Currently, among Rocscience products, block models are supported in Slide3, RS3, Slide2, and RS2, while direct database file import is available only in Slide3 and RS3.

In RS2, the block model feature allows you to import a Slide2 project where the block model is already defined.

In this tutorial, we will analyze an open pit project with block model in RS2. A Slide2 block model project has been prepared beforehand, and we will start by bringing it into RS2. Note that:

• The Slide2 block model project is created by exporting a 2D section from a Slide3 block model project, where the block database file was first imported. The complete workflow is: block database file > Slide3 > Slide2 > RS2.
• The model used in this tutorial is the same as in the RS3 Block Model Tutorial.
• The finished product can be found under File > Recent > Tutorial Folders > Slope Stability folder path, in the Block Model (final).fez file.
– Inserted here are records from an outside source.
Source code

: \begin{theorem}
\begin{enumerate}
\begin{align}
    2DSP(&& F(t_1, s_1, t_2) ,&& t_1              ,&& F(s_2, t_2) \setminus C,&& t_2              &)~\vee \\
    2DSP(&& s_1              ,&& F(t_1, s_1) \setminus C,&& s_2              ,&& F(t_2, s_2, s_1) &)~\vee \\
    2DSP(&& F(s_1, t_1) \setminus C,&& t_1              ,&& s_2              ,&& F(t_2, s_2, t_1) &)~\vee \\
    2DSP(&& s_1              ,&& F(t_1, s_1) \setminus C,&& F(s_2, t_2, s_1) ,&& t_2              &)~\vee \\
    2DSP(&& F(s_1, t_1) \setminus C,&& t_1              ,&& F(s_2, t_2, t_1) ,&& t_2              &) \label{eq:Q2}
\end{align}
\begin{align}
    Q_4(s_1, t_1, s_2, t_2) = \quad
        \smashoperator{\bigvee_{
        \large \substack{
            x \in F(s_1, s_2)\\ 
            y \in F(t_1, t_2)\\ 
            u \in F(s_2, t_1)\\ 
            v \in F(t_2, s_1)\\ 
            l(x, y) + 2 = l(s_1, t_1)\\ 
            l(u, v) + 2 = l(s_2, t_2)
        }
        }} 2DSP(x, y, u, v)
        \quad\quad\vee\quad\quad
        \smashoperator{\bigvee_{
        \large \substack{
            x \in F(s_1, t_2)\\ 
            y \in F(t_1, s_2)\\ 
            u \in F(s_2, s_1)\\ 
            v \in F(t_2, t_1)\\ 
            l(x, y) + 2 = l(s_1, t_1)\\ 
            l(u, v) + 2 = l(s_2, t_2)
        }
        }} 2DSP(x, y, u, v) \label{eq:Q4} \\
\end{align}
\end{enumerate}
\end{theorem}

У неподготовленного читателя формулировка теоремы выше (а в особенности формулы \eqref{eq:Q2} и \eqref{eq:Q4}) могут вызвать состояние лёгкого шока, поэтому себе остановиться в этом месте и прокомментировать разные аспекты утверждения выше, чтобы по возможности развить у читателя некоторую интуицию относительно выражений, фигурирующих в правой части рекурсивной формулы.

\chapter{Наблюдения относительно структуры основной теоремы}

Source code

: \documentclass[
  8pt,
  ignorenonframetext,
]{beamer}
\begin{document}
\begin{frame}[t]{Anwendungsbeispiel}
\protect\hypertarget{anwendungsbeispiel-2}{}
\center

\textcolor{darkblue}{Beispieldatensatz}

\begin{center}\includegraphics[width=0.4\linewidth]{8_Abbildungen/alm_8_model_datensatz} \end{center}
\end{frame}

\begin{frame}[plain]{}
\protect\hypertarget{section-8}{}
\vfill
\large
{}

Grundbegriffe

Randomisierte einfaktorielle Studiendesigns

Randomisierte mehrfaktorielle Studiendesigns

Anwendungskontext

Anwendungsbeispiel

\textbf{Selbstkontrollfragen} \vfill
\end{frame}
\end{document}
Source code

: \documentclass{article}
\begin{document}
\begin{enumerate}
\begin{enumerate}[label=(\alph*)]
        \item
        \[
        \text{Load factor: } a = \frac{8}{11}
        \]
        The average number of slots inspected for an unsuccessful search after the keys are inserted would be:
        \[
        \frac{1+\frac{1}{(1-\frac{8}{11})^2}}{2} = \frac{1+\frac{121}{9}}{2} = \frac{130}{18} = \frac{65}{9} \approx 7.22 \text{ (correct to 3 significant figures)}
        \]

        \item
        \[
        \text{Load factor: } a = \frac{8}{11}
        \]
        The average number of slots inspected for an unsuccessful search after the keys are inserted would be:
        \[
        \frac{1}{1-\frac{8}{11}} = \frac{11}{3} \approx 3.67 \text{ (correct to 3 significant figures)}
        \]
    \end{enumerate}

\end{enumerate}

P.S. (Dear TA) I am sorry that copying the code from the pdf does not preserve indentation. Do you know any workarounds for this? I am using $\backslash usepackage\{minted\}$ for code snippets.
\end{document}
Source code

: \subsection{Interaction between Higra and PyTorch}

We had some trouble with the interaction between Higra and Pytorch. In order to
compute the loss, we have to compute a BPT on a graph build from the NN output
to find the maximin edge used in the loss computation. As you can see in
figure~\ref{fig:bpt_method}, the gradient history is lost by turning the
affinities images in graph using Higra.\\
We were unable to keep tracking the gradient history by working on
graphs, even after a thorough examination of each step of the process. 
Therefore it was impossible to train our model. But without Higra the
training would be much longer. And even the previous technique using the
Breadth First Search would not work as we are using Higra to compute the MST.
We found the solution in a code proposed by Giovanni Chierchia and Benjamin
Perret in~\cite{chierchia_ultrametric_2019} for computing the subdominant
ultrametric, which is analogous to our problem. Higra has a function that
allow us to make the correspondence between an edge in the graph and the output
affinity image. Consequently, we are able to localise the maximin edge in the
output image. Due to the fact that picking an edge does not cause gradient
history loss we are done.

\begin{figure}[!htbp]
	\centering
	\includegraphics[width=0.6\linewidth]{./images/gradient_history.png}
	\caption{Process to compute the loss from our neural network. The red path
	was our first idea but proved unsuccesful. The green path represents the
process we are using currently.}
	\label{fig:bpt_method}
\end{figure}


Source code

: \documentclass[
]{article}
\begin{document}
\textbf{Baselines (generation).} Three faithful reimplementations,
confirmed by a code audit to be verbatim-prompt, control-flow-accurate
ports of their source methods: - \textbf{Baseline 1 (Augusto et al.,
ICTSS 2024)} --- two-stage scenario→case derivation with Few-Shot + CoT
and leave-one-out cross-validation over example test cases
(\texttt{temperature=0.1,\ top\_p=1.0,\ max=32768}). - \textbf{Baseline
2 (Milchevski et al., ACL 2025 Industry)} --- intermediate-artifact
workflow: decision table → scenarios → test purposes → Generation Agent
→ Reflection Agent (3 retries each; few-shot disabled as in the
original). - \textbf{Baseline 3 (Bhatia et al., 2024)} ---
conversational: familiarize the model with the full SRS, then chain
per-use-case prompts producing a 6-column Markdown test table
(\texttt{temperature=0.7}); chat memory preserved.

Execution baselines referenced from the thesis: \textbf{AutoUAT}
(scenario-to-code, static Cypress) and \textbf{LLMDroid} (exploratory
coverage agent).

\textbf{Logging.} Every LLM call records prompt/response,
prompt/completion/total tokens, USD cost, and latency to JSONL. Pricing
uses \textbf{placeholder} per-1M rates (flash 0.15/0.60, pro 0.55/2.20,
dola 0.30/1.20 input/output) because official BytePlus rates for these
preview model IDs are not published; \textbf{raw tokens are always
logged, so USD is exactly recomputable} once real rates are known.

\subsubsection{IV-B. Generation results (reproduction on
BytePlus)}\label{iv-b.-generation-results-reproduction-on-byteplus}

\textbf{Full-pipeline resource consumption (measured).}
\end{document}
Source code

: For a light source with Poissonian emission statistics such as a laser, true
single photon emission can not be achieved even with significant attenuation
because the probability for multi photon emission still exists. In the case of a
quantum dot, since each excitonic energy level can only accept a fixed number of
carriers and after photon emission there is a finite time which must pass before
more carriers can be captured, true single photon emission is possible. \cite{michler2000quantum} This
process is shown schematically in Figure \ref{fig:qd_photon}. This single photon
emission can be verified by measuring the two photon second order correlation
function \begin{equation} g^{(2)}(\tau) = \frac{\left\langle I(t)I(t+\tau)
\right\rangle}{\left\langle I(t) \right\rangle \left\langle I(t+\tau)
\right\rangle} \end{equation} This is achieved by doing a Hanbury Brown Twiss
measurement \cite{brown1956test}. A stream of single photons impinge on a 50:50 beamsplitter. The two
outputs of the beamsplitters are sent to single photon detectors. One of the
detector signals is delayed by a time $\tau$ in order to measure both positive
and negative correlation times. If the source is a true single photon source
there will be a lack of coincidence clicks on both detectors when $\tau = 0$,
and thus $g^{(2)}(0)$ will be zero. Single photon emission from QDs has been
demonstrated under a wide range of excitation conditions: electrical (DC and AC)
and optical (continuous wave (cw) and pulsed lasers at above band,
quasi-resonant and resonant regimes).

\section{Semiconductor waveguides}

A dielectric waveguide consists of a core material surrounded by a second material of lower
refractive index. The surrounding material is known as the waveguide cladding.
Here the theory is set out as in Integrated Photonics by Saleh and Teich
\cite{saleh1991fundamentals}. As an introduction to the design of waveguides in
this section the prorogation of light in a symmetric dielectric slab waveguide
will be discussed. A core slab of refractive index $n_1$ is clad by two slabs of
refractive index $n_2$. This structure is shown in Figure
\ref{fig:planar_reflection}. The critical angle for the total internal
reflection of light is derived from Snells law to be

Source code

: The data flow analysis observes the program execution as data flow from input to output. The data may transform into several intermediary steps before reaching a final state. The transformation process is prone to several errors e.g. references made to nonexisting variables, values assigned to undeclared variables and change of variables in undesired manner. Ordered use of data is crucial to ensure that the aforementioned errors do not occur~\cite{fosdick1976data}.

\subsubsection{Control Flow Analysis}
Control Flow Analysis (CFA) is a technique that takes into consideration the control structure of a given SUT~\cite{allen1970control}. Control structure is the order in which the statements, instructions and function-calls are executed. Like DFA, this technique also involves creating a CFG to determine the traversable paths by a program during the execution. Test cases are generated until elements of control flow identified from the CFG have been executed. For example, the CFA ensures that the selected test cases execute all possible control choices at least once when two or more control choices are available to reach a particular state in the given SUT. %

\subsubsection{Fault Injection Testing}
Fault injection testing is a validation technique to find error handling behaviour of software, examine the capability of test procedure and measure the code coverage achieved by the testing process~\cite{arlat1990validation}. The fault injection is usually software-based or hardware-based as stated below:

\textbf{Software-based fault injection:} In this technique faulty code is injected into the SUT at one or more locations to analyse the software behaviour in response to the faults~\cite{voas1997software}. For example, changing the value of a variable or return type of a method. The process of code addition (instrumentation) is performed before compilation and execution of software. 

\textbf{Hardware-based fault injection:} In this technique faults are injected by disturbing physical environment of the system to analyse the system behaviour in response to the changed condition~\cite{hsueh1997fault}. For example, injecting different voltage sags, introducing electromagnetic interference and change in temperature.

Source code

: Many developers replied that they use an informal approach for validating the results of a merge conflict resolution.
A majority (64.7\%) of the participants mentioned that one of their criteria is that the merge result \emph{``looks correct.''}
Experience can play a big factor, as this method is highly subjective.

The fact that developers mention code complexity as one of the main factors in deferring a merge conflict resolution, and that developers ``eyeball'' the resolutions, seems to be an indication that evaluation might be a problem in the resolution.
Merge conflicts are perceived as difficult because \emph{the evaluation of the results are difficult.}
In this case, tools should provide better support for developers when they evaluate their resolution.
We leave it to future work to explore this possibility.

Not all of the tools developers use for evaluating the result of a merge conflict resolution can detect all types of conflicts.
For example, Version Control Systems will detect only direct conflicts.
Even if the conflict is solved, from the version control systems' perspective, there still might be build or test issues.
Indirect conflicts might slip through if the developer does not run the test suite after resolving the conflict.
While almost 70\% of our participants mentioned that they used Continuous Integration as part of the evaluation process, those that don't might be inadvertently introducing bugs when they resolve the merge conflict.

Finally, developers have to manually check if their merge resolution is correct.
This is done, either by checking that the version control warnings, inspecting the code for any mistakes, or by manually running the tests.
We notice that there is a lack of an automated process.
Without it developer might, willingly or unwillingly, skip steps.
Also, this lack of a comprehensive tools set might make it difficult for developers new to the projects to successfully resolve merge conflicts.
2.0 Constructing the Model

2.1 Import Slide2 File

Let’s start by importing the Slide2 block model project. The project has block model data projected to the geometry, and as a result, the strength parameters for each material vary throughout the domain. It looks as follows in Slide2:

1. Open the RS2 Modeler program.
2. Select File > Import > Import Slide..
3. In the Open dialog, select the Slide2 file: Block Model (initial).slmd from the folder path:
   C:\Users\Public\Documents\Rocscience\RS2 Examples\Tutorials\Slope Stability
4. In the prompted Slide Import Options dialog, uncheck the Automatically Generate Boundary Conditions and Automatically Generate Mesh option. The dialog should look as follows:
   
5. Click OK to proceed. Now the Slide2 file is successfully imported into RS2, with Geometry Cleanup completed and SSR Analysis turned on. The model should look as follows:
   

2.2 Project Settings

1. Select: Analysis > Project Settings
2. Select the Strength Reduction tab, ensure the Determine Strength Reduction Factor option is checked. The dialog should look as follows:
   
3. Leave all parameters as the default settings, click Cancel to exit.

2.3 Material Properties

Now we look at the block model material properties.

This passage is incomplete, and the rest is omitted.